BEGIN DATA UNDER STUDY
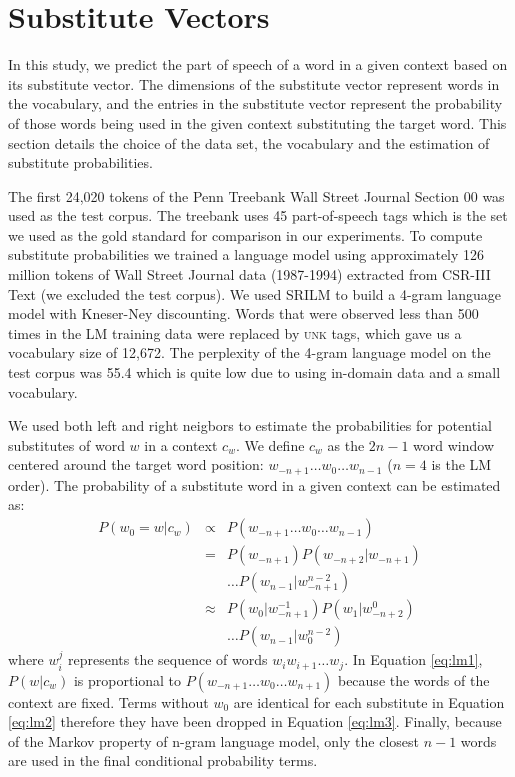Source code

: \documentclass[11pt]{article}
\begin{document}
\section{Substitute Vectors}
\label{sec:lm}

In this study, we predict the part of speech of a word in a given
context based on its substitute vector.  The dimensions of the
substitute vector represent words in the vocabulary, and the entries
in the substitute vector represent the probability of those words
being used in the given context substituting the target word.  This
section details the choice of the data set, the vocabulary and the
estimation of substitute probabilities.

The first 24,020 tokens of the Penn Treebank \cite{treebank3} Wall
Street Journal Section 00 was used as the test corpus.
The treebank uses 45 part-of-speech tags which is the set we used as
the gold standard for comparison in our experiments.
To compute substitute probabilities we trained a language model using
approximately 126 million tokens of Wall Street Journal data
(1987-1994) extracted from CSR-III Text \cite{csr3text} (we excluded
the test corpus).
We used SRILM \cite{Stolcke2002} to build a 4-gram language model with
Kneser-Ney discounting.
Words that were observed less than 500 times in the LM training data
were replaced by \textsc{unk} tags, which gave us a vocabulary size of
12,672.  
The perplexity of the 4-gram language model on the test corpus was
55.4 which is quite low due to using in-domain data and a small
vocabulary.

We used both left and right neigbors to estimate the probabilities for
potential substitutes of word $w$ in a context $c_w$.  We define $c_w$
as the $2n-1$ word window centered around the target word position:
$w_{-n+1} \ldots w_0 \ldots w_{n-1}$ ($n=4$ is the LM order).  The
probability of a substitute word in a given context can be estimated
as:
\begin{eqnarray}
  \label{eq:lm1}P(w_0 = w | c_w) & \propto & P(w_{-n+1}\ldots w_0\ldots w_{n-1})\\
  \label{eq:lm2}& = & P(w_{-n+1})P(w_{-n+2}|w_{-n+1})\nonumber\\
  &&\ldots P(w_{n-1}|w_{-n+1}^{n-2})\\
  \label{eq:lm3}& \approx & P(w_0| w_{-n+1}^{-1})P(w_{1}|w_{-n+2}^0)\nonumber\\
  &&\ldots P(w_{n-1}|w_0^{n-2})
\end{eqnarray}
where $w_i^j$ represents the sequence of words $w_i w_{i+1} \ldots
w_{j}$.  In Equation \ref{eq:lm1}, $P(w|c_w)$ is proportional to
$P(w_{-n+1}\ldots w_0 \ldots w_{n+1})$ because the words of the
context are fixed.  Terms without $w_0$ are identical for each
substitute in Equation \ref{eq:lm2} therefore they have been dropped
in Equation \ref{eq:lm3}.  Finally, because of the Markov property of
n-gram language model, only the closest $n-1$ words are used in the
final conditional probability terms.
\end{document}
END DATA UNDER STUDY
Having removed the pictures, write out the records exactly as they stand.

◆ REPLY TO THE EXERCISE ◆
Source code

: \documentclass[11pt]{article}
\begin{document}
\section{Substitute Vectors}
\label{sec:lm}

In this study, we predict the part of speech of a word in a given
context based on its substitute vector.  The dimensions of the
substitute vector represent words in the vocabulary, and the entries
in the substitute vector represent the probability of those words
being used in the given context substituting the target word.  This
section details the choice of the data set, the vocabulary and the
estimation of substitute probabilities.

The first 24,020 tokens of the Penn Treebank \cite{treebank3} Wall
Street Journal Section 00 was used as the test corpus.
The treebank uses 45 part-of-speech tags which is the set we used as
the gold standard for comparison in our experiments.
To compute substitute probabilities we trained a language model using
approximately 126 million tokens of Wall Street Journal data
(1987-1994) extracted from CSR-III Text \cite{csr3text} (we excluded
the test corpus).
We used SRILM \cite{Stolcke2002} to build a 4-gram language model with
Kneser-Ney discounting.
Words that were observed less than 500 times in the LM training data
were replaced by \textsc{unk} tags, which gave us a vocabulary size of
12,672.  
The perplexity of the 4-gram language model on the test corpus was
55.4 which is quite low due to using in-domain data and a small
vocabulary.

We used both left and right neigbors to estimate the probabilities for
potential substitutes of word $w$ in a context $c_w$.  We define $c_w$
as the $2n-1$ word window centered around the target word position:
$w_{-n+1} \ldots w_0 \ldots w_{n-1}$ ($n=4$ is the LM order).  The
probability of a substitute word in a given context can be estimated
as:
\begin{eqnarray}
  \label{eq:lm1}P(w_0 = w | c_w) & \propto & P(w_{-n+1}\ldots w_0\ldots w_{n-1})\\
  \label{eq:lm2}& = & P(w_{-n+1})P(w_{-n+2}|w_{-n+1})\nonumber\\
  &&\ldots P(w_{n-1}|w_{-n+1}^{n-2})\\
  \label{eq:lm3}& \approx & P(w_0| w_{-n+1}^{-1})P(w_{1}|w_{-n+2}^0)\nonumber\\
  &&\ldots P(w_{n-1}|w_0^{n-2})
\end{eqnarray}
where $w_i^j$ represents the sequence of words $w_i w_{i+1} \ldots
w_{j}$.  In Equation \ref{eq:lm1}, $P(w|c_w)$ is proportional to
$P(w_{-n+1}\ldots w_0 \ldots w_{n+1})$ because the words of the
context are fixed.  Terms without $w_0$ are identical for each
substitute in Equation \ref{eq:lm2} therefore they have been dropped
in Equation \ref{eq:lm3}.  Finally, because of the Markov property of
n-gram language model, only the closest $n-1$ words are used in the
final conditional probability terms.
\end{document}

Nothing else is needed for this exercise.